With back-breaking lethargy and numbing fog, I better lay my hand on poetry on Menopause. My granny says every pain comes with either poetry or a lesson. I asked her if her pain-in-ass constipation had some kind of lesson. She was taken aback by the counterquestion. And tried diluting the heaviness of the conversation, saying that she meant indescribable pains.

She’s right in a way. She can write a Spoken Word on how bad her constipation is treating her. And has the knack of a veteran fiction writer in narrating the teeny-weeny physical, emotional, and psychological details of her anal turmoil. If given the right tools, my granny can be the next Emily Dickinson — writing stream of consciousness in poetry.

Ironically, she can relate to classical Bollywood songs while sobbing during a telephone conversation with me. Singing songs on loneliness, silent compassion, and absent love. I wonder if she could’ve been a lyricist and ascended our family legacy. The onset of Menopause wouldn’t have rendered me feeling futile if I’d written poetry like her songs. However, having nothing good to do, my granny’s advice came in handy.

What can be the lesson the Men-O-Pause wants me to learn? While stressing over meal prep, I realized it wanted me to be a poetess like her. So, I tried.

My periods are red, and my panties are light blue. With Menopause at the doorstep, I have no fucking clue.

The stanza may not be funny or sophisticated, but it is a baby step towards becoming the next Emily Dickinson. Also, I am hellbent on doing something productive. Better be a menopause advocate and try reversing the cultural stigma attached to ageing and Men-O-Pausing.
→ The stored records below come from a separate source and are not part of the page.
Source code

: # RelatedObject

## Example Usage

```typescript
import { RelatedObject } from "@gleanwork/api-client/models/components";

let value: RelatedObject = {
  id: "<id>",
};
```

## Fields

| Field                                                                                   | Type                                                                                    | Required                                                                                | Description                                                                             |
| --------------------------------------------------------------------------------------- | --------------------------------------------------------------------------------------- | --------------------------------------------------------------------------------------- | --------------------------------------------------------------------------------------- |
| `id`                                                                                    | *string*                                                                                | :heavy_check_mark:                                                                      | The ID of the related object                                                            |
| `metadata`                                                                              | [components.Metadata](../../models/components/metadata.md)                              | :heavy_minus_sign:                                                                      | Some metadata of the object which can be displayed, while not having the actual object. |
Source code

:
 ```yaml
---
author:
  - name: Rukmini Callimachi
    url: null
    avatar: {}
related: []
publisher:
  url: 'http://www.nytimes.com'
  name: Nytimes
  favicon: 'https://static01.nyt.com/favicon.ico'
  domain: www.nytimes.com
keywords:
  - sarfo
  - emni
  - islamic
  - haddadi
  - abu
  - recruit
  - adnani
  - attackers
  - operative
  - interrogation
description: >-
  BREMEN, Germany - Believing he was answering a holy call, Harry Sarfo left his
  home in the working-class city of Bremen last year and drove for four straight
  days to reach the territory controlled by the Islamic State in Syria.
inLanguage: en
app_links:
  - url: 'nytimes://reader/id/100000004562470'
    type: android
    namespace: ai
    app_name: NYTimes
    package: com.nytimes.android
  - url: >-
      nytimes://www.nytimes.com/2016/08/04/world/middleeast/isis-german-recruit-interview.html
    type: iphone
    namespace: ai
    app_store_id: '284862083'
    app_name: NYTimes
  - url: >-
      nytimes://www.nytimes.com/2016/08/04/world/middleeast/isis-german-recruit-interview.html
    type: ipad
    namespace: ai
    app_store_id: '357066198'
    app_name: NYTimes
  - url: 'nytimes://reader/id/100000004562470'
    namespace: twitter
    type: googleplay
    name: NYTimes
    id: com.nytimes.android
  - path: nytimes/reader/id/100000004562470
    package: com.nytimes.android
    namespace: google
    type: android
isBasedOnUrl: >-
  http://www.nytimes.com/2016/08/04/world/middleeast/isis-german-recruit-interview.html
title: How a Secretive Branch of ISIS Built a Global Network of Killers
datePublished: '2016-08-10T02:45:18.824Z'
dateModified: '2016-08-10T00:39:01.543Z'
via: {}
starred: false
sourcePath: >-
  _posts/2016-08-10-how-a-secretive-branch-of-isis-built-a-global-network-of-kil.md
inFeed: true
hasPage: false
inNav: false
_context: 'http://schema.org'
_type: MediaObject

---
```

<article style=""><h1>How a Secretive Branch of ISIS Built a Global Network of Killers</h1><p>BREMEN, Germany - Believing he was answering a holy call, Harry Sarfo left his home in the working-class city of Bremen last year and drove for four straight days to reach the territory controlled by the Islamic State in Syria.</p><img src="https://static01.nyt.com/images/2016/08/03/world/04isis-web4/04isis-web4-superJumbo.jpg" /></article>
Sadly, our culture determines the value of a woman on her ovarian capacity. If your ovaries slow down — you are useless. My ovaries might’ve slowed, but my capacity to see through the human heart and brain has drastically increased. To be honest, Menopause isn’t the end but a pitstop to refuel and redefine the perception of feminine utility.

My House Help told me Menopause came as a relief to her because now her man trusts her. He thinks she’s out of the extramarital affair league now. Good lord!

I thought feminine disloyalty was more of an emotional factor than a sexual one. Anyway, to each his own. Let’s leave him to harbor his fantasy. Good for my Help.

However — for many women — Menopause brings the undefined guilt of wasted time and relationships. But it also helps adjust POV. It has helped me with a fresh perspective. Now, I can see through hypocritical relationships and superficial bonds. But best of all — I am no longer sleepwalking through life. Feeling each strand of pain and pleasure and joy. I feel alive. I am glad Menopause squeezed all the air out of my lungs and energy out of my ovaries but has cured my myopic sense of the world. Like my granny, I’ve started seeing the world with a lighter perspective and poetry.